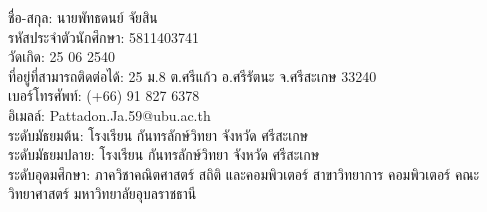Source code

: {\begin{biography}
\justify
ชื่อ-สกุล: นายพัทธดนย์  จัยสิน \\
รหัสประจำตัวนักศึกษา: 5811403741\\
วัดเกิด: 25 06 2540\\
ที่อยู่ที่สามารถติดต่อได้: 25 ม.8 ต.ศรีแก้ว อ.ศรีรัตนะ จ.ศรีสะเกษ 33240\\
เบอร์โทรศัพท์: (+66) 91 827 6378\\
อิเมลล์: Pattadon.Ja.59@ubu.ac.th\\
ระดับมัธยมต้น: โรงเรียน กันทรลักษ์วิทยา จังหวัด ศรีสะเกษ\\
ระดับมัธยมปลาย: โรงเรียน กันทรลักษ์วิทยา จังหวัด ศรีสะเกษ\\
ระดับอุดมศึกษา: ภาควิชาคณิตศาสตร์ สถิติ และคอมพิวเตอร์ สาขาวิทยาการ คอมพิวเตอร์ คณะวิทยาศาสตร์ มหาวิทยาลัยอุบลราชธานี
\end{biography}}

Work to be completed ▸
Retype the material above exactly, images excluded.

Exercise result ▸
Source code

: {\begin{biography}
\justify
ชื่อ-สกุล: นายพัทธดนย์  จัยสิน \\
รหัสประจำตัวนักศึกษา: 5811403741\\
วัดเกิด: 25 06 2540\\
ที่อยู่ที่สามารถติดต่อได้: 25 ม.8 ต.ศรีแก้ว อ.ศรีรัตนะ จ.ศรีสะเกษ 33240\\
เบอร์โทรศัพท์: (+66) 91 827 6378\\
อิเมลล์: Pattadon.Ja.59@ubu.ac.th\\
ระดับมัธยมต้น: โรงเรียน กันทรลักษ์วิทยา จังหวัด ศรีสะเกษ\\
ระดับมัธยมปลาย: โรงเรียน กันทรลักษ์วิทยา จังหวัด ศรีสะเกษ\\
ระดับอุดมศึกษา: ภาควิชาคณิตศาสตร์ สถิติ และคอมพิวเตอร์ สาขาวิทยาการ คอมพิวเตอร์ คณะวิทยาศาสตร์ มหาวิทยาลัยอุบลราชธานี
\end{biography}}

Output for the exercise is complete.